Japan’s decade-long economic malaise continues to restrain that nation’s electricity consumption growth. While the U.S. economy expanded an estimated 33 percent between 1990 and 1999, Japan’s economy grew by 13 percent. Japan’s economic growth rate is expected to average 1.3 percent between 1999 and 2010 and 1.7 percent between 2010 and 2020. Electricity growth in Japan is expected to trail GDP growth and average 1.3 percent between 1999 and 2020.

Japan has some of the highest electricity prices in the world. As a result, the nation is currently undertaking electricity reforms in an attempt to reduce these prices. In March 2000, the retail supply sector for high-volume users (over 2 megawatts) was liberalized. Large customers were allowed for the first time to choose their electricity suppliers, and electricity suppliers were allowed to sell outside of their traditional franchised territories.

Western Europe

In 1996, the 15 members of the European Union adopted its electricity directive. The directive became effective in February 1997. The goal of the directive was the eventual establishment of a single European electricity market. A single market would foster competition and reduce the price of electricity to consumers. The electricity directive called for the member nations to open at least 26 percent of their national markets to competition by February 1999.23 By the year 2000, the signatories were expected to expand this share to 30 percent and to 35 percent by 2003. The directive establishes uniform rules for all aspects of electricity supply and calls for the unbundling of separate energy services: generation, transmission, and distribution. The purpose behind unbundling is to avoid discrimination and cross-subsidization. The directive allows for a choice between negotiated third-party access and a single-buyer model.

Electricity is a “network” industry. European electricity deregulation has taken place in the context of a general effort at deregulating network industries, such as natural gas, telecommunications, rail, trucking, postal services, airlines, water, etc. The purpose of the EU electricity directive was to reduce the price of electricity through greater competition and to move away from monopoly power to a freer market. European electricity has long been characterized by national monopolies with sole domain over home territories.

An important element of the EU electricity directive is the requirement that electricity services become unbundled. This has had a marked impact upon the way companies have begun to offer services and on the way the industry is structured. Unbundling has separated generation services from transmission and distribution services. Unbundling has also promoted the growing importance of marketing and trading of electricity as separate services.

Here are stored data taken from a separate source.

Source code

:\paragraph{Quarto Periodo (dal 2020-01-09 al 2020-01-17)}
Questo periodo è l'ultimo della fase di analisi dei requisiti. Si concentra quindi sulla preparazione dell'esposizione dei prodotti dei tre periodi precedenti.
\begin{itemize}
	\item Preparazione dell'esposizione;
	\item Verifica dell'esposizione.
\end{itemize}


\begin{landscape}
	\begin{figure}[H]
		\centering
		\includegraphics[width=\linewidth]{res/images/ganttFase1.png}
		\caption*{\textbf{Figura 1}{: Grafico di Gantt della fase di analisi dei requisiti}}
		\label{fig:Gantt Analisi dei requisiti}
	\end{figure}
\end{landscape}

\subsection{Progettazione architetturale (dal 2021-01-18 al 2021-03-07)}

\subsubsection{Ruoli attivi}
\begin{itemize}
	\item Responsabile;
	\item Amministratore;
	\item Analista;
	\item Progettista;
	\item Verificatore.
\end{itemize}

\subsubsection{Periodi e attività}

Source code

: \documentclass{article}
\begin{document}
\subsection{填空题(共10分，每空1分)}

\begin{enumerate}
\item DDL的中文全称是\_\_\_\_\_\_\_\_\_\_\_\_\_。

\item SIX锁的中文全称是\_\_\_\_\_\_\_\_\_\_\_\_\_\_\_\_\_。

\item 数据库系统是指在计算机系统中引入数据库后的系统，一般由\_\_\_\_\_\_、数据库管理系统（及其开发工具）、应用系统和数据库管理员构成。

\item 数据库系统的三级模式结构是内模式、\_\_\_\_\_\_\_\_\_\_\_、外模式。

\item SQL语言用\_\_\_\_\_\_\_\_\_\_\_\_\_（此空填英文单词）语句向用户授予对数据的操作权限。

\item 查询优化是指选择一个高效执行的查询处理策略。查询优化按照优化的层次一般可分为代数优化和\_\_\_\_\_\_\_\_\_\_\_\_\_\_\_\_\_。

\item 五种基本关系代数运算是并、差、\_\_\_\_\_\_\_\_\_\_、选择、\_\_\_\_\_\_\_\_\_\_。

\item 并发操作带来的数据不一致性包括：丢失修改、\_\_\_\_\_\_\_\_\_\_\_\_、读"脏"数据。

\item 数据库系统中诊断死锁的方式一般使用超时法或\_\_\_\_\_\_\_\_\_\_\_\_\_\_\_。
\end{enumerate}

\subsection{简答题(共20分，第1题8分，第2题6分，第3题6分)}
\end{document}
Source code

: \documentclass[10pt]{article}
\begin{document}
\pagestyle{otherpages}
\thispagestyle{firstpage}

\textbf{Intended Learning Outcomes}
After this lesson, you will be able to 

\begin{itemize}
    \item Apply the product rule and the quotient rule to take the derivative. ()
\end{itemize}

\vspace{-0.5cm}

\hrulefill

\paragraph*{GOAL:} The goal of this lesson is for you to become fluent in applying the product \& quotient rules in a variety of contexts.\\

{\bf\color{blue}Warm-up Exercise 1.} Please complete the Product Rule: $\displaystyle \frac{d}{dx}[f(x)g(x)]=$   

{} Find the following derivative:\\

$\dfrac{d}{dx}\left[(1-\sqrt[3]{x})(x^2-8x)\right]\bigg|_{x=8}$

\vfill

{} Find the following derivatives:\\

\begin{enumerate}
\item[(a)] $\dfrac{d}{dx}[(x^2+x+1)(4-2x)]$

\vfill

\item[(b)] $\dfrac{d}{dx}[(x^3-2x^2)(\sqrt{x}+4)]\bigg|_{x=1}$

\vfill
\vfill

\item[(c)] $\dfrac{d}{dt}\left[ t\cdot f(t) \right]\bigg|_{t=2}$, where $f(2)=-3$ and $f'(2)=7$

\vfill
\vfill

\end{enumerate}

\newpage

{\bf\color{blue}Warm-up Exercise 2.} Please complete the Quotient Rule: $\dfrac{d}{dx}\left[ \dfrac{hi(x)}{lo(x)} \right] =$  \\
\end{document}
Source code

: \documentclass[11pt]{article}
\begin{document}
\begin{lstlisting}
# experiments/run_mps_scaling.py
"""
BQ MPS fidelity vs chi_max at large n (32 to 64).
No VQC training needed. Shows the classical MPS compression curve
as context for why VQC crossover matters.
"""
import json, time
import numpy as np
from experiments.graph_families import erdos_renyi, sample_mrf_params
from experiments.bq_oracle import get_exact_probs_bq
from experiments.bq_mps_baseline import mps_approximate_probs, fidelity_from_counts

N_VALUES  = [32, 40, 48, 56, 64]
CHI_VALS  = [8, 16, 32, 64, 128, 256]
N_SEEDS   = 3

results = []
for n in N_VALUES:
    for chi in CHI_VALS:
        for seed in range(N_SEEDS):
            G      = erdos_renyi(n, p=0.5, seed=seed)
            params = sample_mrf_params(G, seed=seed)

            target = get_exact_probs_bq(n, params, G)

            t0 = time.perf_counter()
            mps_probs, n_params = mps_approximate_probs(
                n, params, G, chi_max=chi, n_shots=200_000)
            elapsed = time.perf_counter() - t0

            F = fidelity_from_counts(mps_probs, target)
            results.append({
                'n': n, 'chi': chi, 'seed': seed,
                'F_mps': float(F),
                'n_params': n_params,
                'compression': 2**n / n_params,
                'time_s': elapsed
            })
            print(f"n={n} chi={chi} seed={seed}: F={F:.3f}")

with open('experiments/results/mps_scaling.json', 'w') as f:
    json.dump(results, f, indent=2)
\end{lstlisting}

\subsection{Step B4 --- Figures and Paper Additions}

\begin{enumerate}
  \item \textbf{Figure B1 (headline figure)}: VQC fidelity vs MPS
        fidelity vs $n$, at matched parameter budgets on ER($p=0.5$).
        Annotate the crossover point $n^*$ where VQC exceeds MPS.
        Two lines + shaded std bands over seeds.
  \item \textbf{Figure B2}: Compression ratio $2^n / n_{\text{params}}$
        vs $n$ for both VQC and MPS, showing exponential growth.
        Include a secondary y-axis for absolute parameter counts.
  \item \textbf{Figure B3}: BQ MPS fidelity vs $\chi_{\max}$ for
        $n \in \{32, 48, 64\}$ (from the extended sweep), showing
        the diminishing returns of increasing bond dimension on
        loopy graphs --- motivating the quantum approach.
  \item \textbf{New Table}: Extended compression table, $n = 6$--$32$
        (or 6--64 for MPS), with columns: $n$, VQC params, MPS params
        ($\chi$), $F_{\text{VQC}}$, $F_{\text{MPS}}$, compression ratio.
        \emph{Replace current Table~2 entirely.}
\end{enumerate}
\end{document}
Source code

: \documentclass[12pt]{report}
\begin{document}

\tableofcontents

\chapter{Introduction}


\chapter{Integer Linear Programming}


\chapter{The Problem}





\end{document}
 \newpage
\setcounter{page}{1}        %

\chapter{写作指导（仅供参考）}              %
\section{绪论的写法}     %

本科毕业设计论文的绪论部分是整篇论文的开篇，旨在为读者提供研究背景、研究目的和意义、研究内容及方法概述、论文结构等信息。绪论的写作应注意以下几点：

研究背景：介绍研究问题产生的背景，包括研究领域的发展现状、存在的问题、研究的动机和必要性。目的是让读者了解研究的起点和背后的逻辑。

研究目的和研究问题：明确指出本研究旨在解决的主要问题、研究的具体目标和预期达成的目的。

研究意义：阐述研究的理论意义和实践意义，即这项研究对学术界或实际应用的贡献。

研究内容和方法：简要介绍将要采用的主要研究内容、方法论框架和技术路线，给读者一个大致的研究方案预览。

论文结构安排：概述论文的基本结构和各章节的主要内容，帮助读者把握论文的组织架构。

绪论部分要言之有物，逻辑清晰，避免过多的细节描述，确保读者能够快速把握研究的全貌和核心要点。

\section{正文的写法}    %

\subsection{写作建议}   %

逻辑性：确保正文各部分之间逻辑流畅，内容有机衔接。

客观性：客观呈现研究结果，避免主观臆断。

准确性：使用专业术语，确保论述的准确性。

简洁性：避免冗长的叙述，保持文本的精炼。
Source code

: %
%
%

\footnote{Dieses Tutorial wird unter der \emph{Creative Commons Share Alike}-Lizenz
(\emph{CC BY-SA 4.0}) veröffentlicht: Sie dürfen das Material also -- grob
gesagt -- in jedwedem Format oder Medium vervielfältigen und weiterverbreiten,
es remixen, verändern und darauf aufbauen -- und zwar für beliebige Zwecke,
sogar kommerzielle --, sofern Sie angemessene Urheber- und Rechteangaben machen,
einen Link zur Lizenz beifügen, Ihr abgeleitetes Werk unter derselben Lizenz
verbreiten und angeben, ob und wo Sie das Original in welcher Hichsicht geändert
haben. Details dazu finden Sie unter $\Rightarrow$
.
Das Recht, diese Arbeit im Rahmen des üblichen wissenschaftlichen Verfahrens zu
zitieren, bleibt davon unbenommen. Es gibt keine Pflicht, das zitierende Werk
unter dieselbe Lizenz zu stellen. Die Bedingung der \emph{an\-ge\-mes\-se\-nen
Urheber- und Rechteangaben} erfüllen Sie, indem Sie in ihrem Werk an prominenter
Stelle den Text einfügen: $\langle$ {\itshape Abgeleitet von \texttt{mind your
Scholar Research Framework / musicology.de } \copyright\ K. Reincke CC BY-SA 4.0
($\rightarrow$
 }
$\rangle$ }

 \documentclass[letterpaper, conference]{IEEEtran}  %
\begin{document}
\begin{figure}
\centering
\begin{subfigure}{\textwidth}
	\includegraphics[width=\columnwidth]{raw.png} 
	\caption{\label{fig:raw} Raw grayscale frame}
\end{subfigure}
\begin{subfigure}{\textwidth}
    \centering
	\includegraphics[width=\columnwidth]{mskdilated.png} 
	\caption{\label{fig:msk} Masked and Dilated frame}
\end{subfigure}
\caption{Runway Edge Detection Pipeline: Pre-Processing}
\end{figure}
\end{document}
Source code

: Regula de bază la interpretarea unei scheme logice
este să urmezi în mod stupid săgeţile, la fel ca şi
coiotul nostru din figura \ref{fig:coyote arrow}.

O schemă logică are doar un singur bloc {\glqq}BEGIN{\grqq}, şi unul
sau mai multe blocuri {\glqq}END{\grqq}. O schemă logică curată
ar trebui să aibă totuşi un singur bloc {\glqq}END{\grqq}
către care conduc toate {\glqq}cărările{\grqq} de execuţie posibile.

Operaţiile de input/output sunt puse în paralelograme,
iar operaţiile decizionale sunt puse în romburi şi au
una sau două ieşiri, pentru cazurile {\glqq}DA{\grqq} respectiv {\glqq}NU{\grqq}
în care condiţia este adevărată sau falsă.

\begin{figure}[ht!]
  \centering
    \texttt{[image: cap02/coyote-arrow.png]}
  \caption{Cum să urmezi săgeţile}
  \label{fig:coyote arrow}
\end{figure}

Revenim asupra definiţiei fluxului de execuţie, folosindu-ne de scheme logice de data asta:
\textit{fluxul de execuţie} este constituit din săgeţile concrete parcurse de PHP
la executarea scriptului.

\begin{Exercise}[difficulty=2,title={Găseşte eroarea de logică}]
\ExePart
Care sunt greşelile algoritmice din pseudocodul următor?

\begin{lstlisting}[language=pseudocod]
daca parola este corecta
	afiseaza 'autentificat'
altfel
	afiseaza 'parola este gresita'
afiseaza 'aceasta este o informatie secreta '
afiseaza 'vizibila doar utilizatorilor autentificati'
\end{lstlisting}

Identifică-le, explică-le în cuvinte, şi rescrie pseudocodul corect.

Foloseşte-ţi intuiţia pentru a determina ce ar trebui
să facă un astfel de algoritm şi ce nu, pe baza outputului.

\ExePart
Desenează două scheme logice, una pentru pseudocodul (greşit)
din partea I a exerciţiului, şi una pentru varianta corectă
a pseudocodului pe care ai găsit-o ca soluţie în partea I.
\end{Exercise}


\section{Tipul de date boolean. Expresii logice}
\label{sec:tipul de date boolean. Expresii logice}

Germany has been the most aggressive of the EU nations in implementing the electricity directive. Instead of phasing in competition over a number of years as called for in the directive, the German government opened up its electricity market to unrestricted competition in 1998. The resulting sharp decline in German electricity prices was an unexpected benefit from this decision; German industrial electricity rates, once among the highest in Europe, are now lower than in any Western European country except hydro-intensive Norway and Finland [21]. Between 1996 and 1999, German electricity prices to industrial consumers are estimated to have fallen 29 percent, while residential consumers have seen a 14-percent reduction in prices [22]. In 1999, German industrial electricity prices averaged 6.28 cents per kilowatthour (in 1998 dollars), as compared with 8.87 cents per kilowatthour in 1996.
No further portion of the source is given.